離婚したいと、離婚届をだした時、元夫は戸惑っているように見えた。離婚届を取りに行くにも休みがなかなかもらえず、高校の卒業式終えて、慌てて役所に取りにいき、その夜頭を下げてお願いしたわけだか。

元夫は、ケーキを買ってきてくれた。娘の卒業を祝うつもりだったのだろう。


話し合いたいと何度も頼んだ。お金のこと、会話もない生活。私は自分の会社のことや、元夫への不満を言うことも禁じられてた。不満を言ってもまともに取り上げてもらえなかった。

年齢もあり、更年期だと片付けられ、相手にもしてもらえない。

娘は結局私立の理系を卒業した。学費は600万かかった。私は学資保険や、いろいろで貯金していて、自分の分担分は準備していた。

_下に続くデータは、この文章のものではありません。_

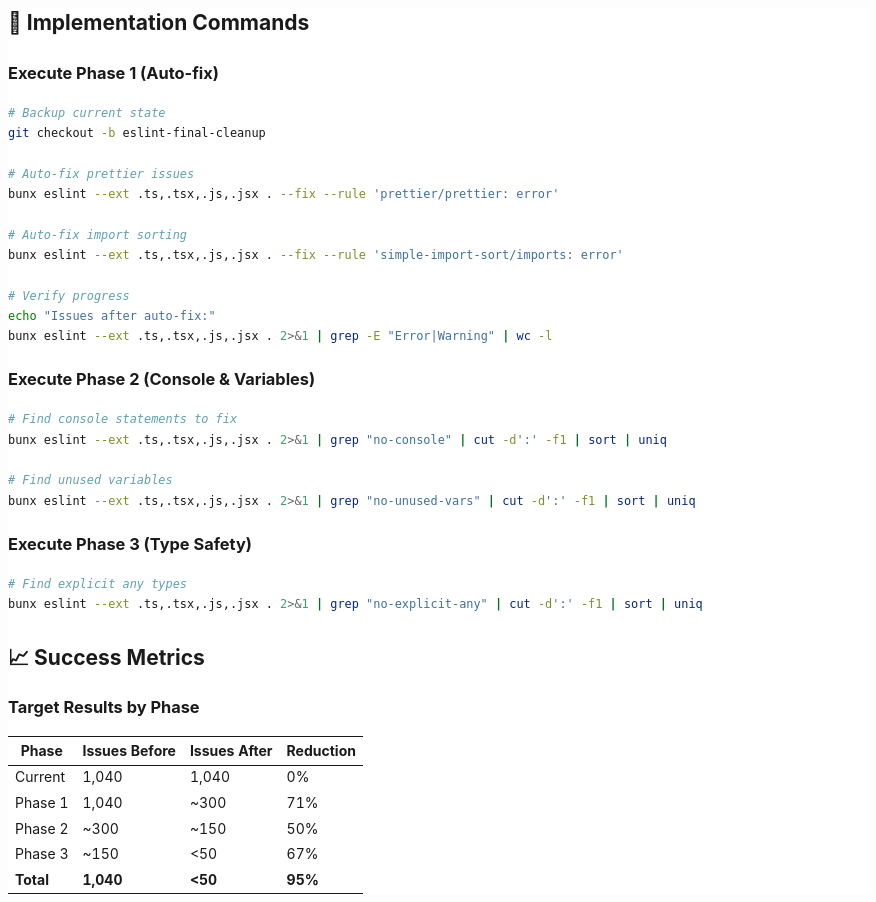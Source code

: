 ## 🔧 Implementation Commands

### Execute Phase 1 (Auto-fix)

```bash
# Backup current state
git checkout -b eslint-final-cleanup

# Auto-fix prettier issues
bunx eslint --ext .ts,.tsx,.js,.jsx . --fix --rule 'prettier/prettier: error'

# Auto-fix import sorting
bunx eslint --ext .ts,.tsx,.js,.jsx . --fix --rule 'simple-import-sort/imports: error'

# Verify progress
echo "Issues after auto-fix:"
bunx eslint --ext .ts,.tsx,.js,.jsx . 2>&1 | grep -E "Error|Warning" | wc -l
```

### Execute Phase 2 (Console & Variables)

```bash
# Find console statements to fix
bunx eslint --ext .ts,.tsx,.js,.jsx . 2>&1 | grep "no-console" | cut -d':' -f1 | sort | uniq

# Find unused variables
bunx eslint --ext .ts,.tsx,.js,.jsx . 2>&1 | grep "no-unused-vars" | cut -d':' -f1 | sort | uniq
```

### Execute Phase 3 (Type Safety)

```bash
# Find explicit any types
bunx eslint --ext .ts,.tsx,.js,.jsx . 2>&1 | grep "no-explicit-any" | cut -d':' -f1 | sort | uniq
```

## 📈 Success Metrics

### Target Results by Phase

| Phase     | Issues Before | Issues After | Reduction |
| --------- | ------------- | ------------ | --------- |
| Current   | 1,040         | 1,040        | 0%        |
| Phase 1   | 1,040         | ~300         | 71%       |
| Phase 2   | ~300          | ~150         | 50%       |
| Phase 3   | ~150          | <50          | 67%       |
| **Total** | **1,040**     | **<50**      | **95%**   |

高額な費用は、半々というルールだったから、当然相手も額を調べて準備してると思ってた。

でも話す内容で、100万くらいしか準備出来ていないことが分かった。どうするつもりだったのだろう。今までお金が必要になって、準備出来てない場合は、親、私、ローンと人に頼ればなんとかなった。誰かが助けてくれると軽く考えていて、助けてくれないこともあるとすら考えない、おめでたい元夫。

不満は、全て考え過ぎだで逃げてしまう。


その時海外旅行に誘われて、どうしても行きたかった元夫。行かせてくれと頼んできた。私が失業中、生活費も入れてくれず、僕たちは、それぞれ分担分が決まっていて、状況に関わらず自分の分担は自分で、と言った元夫。だから、同じ言葉を返した。行きたいなら行けば良い。だけど分担ルールは守って欲しいと。

助けてもらえないと分かった元夫は怒り、度量が無いとなじり始めた。でも無視した。


ライオンの隠れ家をみて、昔のことを思い出した。自分だけが可愛い人だから、甘えさせてもらえないと分かったのだろう。もう縁を切ってくれた。私はあなたに取って必要な人間にはなれないと、それだけの力は無いと下手に出たから、離婚届もサインしてくれた。


自由を与えてくれた、それは感謝している。